Description of the task: Count every line of these entries that holds the word "FROM", and reply with the number only.

Dataset entries:
━━━━

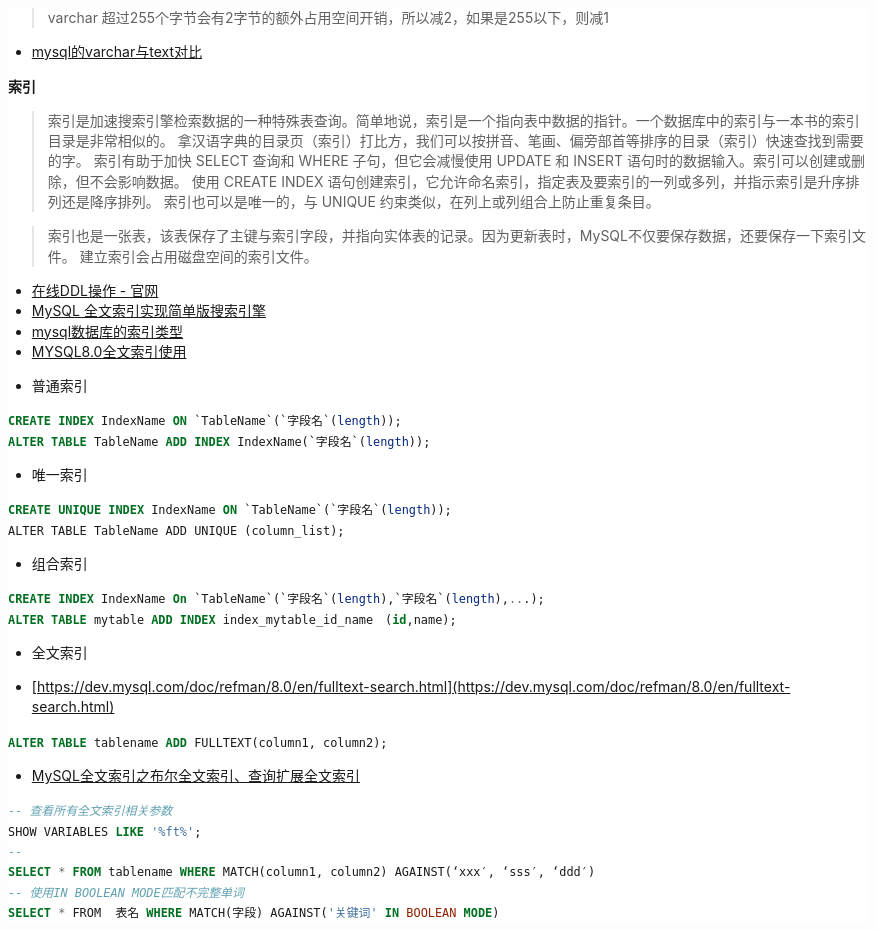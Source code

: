 > varchar 超过255个字节会有2字节的额外占用空间开销，所以减2，如果是255以下，则减1

* [mysql的varchar与text对比](https://blog.51cto.com/arthur376/2121160)


**索引**

> 索引是加速搜索引擎检索数据的一种特殊表查询。简单地说，索引是一个指向表中数据的指针。一个数据库中的索引与一本书的索引目录是非常相似的。
> 拿汉语字典的目录页（索引）打比方，我们可以按拼音、笔画、偏旁部首等排序的目录（索引）快速查找到需要的字。
> 索引有助于加快 SELECT 查询和 WHERE 子句，但它会减慢使用 UPDATE 和 INSERT 语句时的数据输入。索引可以创建或删除，但不会影响数据。
> 使用 CREATE INDEX 语句创建索引，它允许命名索引，指定表及要索引的一列或多列，并指示索引是升序排列还是降序排列。
> 索引也可以是唯一的，与 UNIQUE 约束类似，在列上或列组合上防止重复条目。

> 索引也是一张表，该表保存了主键与索引字段，并指向实体表的记录。因为更新表时，MySQL不仅要保存数据，还要保存一下索引文件。
> 建立索引会占用磁盘空间的索引文件。


* [在线DDL操作 - 官网](https://dev.mysql.com/doc/refman/8.0/en/innodb-online-ddl-operations.html)
* [MySQL 全文索引实现简单版搜索引擎](https://www.cnblogs.com/YangJiaXin/p/11153579.html)
* [mysql数据库的索引类型](https://baijiahao.baidu.com/s?id=1641311517406582639)
* [MYSQL8.0全文索引使用](https://blog.csdn.net/csdnnhb2014/article/details/104466891)

- 普通索引

```sql
CREATE INDEX IndexName ON `TableName`(`字段名`(length));
ALTER TABLE TableName ADD INDEX IndexName(`字段名`(length));
```

- 唯一索引

```sql
CREATE UNIQUE INDEX IndexName ON `TableName`(`字段名`(length));
ALTER TABLE TableName ADD UNIQUE (column_list);
```

- 组合索引

```sql
CREATE INDEX IndexName On `TableName`(`字段名`(length),`字段名`(length),...);
ALTER TABLE mytable ADD INDEX index_mytable_id_name　(id,name);
```

- 全文索引

* [https://dev.mysql.com/doc/refman/8.0/en/fulltext-search.html](https://dev.mysql.com/doc/refman/8.0/en/fulltext-search.html)

```sql
ALTER TABLE tablename ADD FULLTEXT(column1, column2);
```

* [MySQL全文索引之布尔全文索引、查询扩展全文索引](https://blog.csdn.net/yyyxxxs/article/details/100079074)

```sql
-- 查看所有全文索引相关参数
SHOW VARIABLES LIKE '%ft%';
-- 
SELECT * FROM tablename WHERE MATCH(column1, column2) AGAINST(‘xxx′, ‘sss′, ‘ddd′)
-- 使用IN BOOLEAN MODE匹配不完整单词
SELECT * FROM  表名 WHERE MATCH(字段) AGAINST('关键词' IN BOOLEAN MODE)
```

━━━━

Reply: 2